▶ [What is needed]:
In the entries below, filter for the word "running" and copy every matching line.

┄┄┄┄┄┄┄┄┄┄

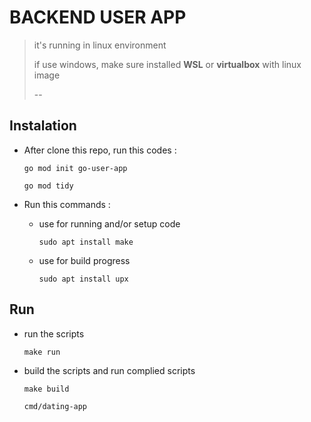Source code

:# BACKEND USER APP

> it's running in linux environment
> 
> if use windows, make sure installed __WSL__ or __virtualbox__ with linux image
>
> --

## Instalation

- After clone this repo, run this codes :

    `go mod init go-user-app`
    
    `go mod tidy`
- Run this commands :

    - use for running and/or setup code 
    
        `sudo apt install make`

    - use for build progress 
        
        `sudo apt install upx`

## Run

- run the scripts

    `make run`

- build the scripts and run complied scripts

    `make build`

    `cmd/dating-app`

┄┄┄┄┄┄┄┄┄┄

▶ [Completed exercise]:
> it's running in linux environment
    - use for running and/or setup code 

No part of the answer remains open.